Most forecasters expect rates to drift down further over the year, but not back to the 3% range any time soon. The consensus? The 30-year average will probably stay above 6% for most scenarios this year. Translation: buyers may see better deals than late 2025, but big relief probably isn’t around the corner.

A useful take from Jiayi Xu, economist at Realtor.com:

“While slightly better rates have supported modest increases in sales and helped temper affordability pressures, the recovery is expected to be slow and uneven until rates move significantly lower and inventory expands further.”

In short – lower rates help, but they’re not a cure-all when there’s just not enough homes for sale.

What to do now

  • If you’re shopping: don’t assume rates will drop a lot in the next few weeks. Lock options and shop lenders – small differences in fees and points matter.
  • If you’re refinancing: compare the math carefully.
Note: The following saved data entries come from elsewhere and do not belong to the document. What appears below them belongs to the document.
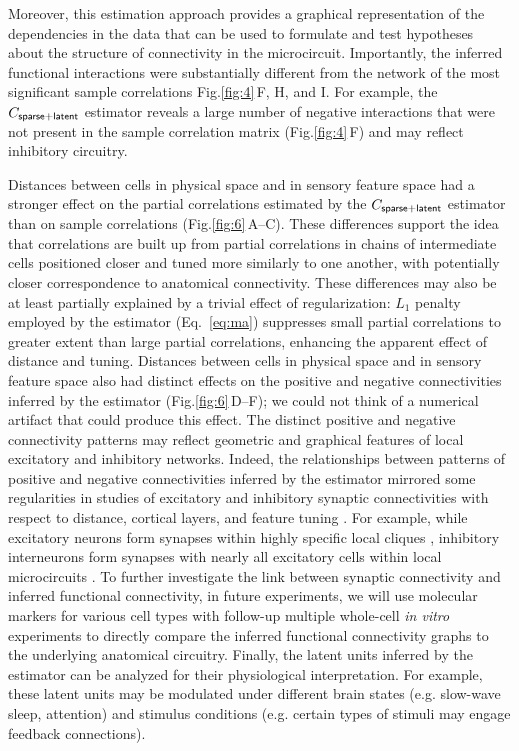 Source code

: \documentclass[10pt]{article}
\newcommand{\figref}[2]{Fig.\;\ref{fig:#1}\,#2}
\begin{document}
Moreover, this estimation approach provides a graphical representation of the dependencies in the data that can be used to formulate and test hypotheses about the structure of connectivity in the microcircuit. Importantly, the inferred functional interactions were substantially different from the network of the most significant sample correlations \figref{4}{F, H, and I}.  For example, the $C_{\sf sparse+latent}$ estimator reveals a large number of negative interactions that were not present in the sample correlation matrix (\figref{4}{F}) and may reflect inhibitory circuitry. 

Distances between cells in physical space and in sensory feature space had a stronger effect on the partial correlations estimated by the $C_{\sf sparse+latent}$ estimator than on sample correlations (\figref{6}{A--C}). 
These differences support the idea that correlations are built up from partial correlations in chains of intermediate cells positioned closer and tuned more similarly to one another, with potentially closer correspondence to anatomical connectivity.  These differences may also be at least partially explained by a trivial effect of regularization: $L_1$ penalty employed by the estimator (Eq.~\ref{eq:ma}) suppresses small partial correlations to greater extent than large partial correlations, enhancing the apparent effect of distance and tuning.  Distances between cells in physical space and in sensory feature space also had distinct effects on the positive and negative connectivities inferred by the estimator (\figref{6}{D--F}); we could not think of a numerical artifact that could produce this effect. The distinct positive and negative connectivity patterns  may reflect geometric and graphical features of local excitatory and inhibitory networks. Indeed, the relationships between patterns of positive and negative connectivities inferred by the estimator mirrored some regularities in studies of excitatory and inhibitory synaptic connectivities with respect to distance, cortical layers, and feature tuning \cite{Song:2005, Oswald:2008, Adesnik:2010, Perin:2011, Fino:2011, Hofer:2011, Isaacson:2011, Levy:2012}. For example, while excitatory neurons form synapses within highly specific local cliques \cite{Perin:2011}, inhibitory interneurons form synapses with nearly all excitatory cells within local microcircuits \cite{Fino:2011, Hofer:2011, Packer:2011}.  To further investigate the link between synaptic connectivity and inferred functional connectivity, in future experiments, we will use molecular markers for various cell types with follow-up multiple whole-cell \emph{in vitro} experiments \cite{Hofer:2011, Ko:2013} to directly compare the inferred functional connectivity graphs to the underlying anatomical circuitry. Finally, the latent units inferred by the estimator can be analyzed for their physiological interpretation. For example, these latent units may be modulated under different brain states (e.g. slow-wave sleep, attention) and stimulus conditions (e.g. certain types of stimuli may engage feedback connections). 
\end{document}
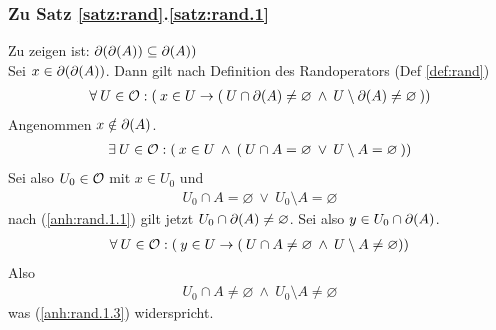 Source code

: \subsubsection{Zu Satz \ref{satz:rand}.\ref{satz:rand.1}} \label{anh:rand.1}
    Zu zeigen ist: $\partial(\partial(A)) \subseteq \partial(A))$ \\
    Sei $x \in \partial(\partial(A))$. Dann gilt nach Definition des Randoperators (Def \ref{def:rand})
    \begin{align} \label{anh:rand.1.1}
        \forall\: U \in \mathcal{O}: (\: x \in U \to (\: U \cap \partial(A) \neq \varnothing \:\land\: U \setminus \partial(A) \neq \varnothing \:))
    \end{align}
    Angenommen $x \notin \partial(A)$. %
    \begin{align*} %
        \exists\: U \in \offen : (\: x \in U \:\land\: (\: U \cap A = \varnothing \:\lor\: U \setminus A = \varnothing \:))
    \end{align*}
    Sei also $U_0 \in \mathcal{O}$ mit $x \in U_0$ und
    \begin{align} \label{anh:rand.1.3}
        U_0 \cap A = \varnothing \:\lor\: U_0 \setminus A = \varnothing
    \end{align}
    nach (\ref{anh:rand.1.1}) gilt jetzt $U_0 \cap \partial(A) \neq \varnothing$. Sei also $y \in U_0 \cap \partial(A)$.
    \begin{align*} %
        \forall\: U \in \offen: (\: y \in U \to (\: U \cap A \neq \varnothing \:\land\: U \setminus A \neq \varnothing))
    \end{align*}
    Also
    \begin{align*}
        U_0 \cap A \neq \varnothing \:\land\: U_0 \setminus A \neq \varnothing
    \end{align*}
    was (\ref{anh:rand.1.3}) widerspricht.

	
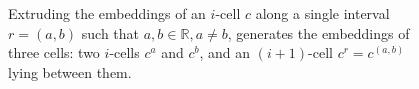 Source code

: \begin{figure}[tb]
\centering
{}
\quad
{}
\caption[Extruding the embeddings]{Extruding the embeddings of an $i$-cell $c$ along a single interval $r = (a,b)$ such that $a,b \in \mathbb{R}, a \neq b$, generates the embeddings of three cells: two $i$-cells $c^{a}$ and $c^{b}$, and an $(i+1)$-cell $c^{r} = c^{(a,b)}$ lying between them.}
\label{fig:trianglecomplex}
\end{figure}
If your current rate is under 5%, a refi might not make sense unless rates fall a lot more.
  • If you’re just watching: keep tabs on the 10-year Treasury yield and Fed commentary — those are the real signal drivers.

Rates inched up, but we’re still near a multi-year trough compared with last year’s levels. The bigger story remains whether the Fed loosens policy further, how bonds react to global events, and whether home supply finally grows – all of which will determine if mortgage rates resume a friendly slide or drift higher from here.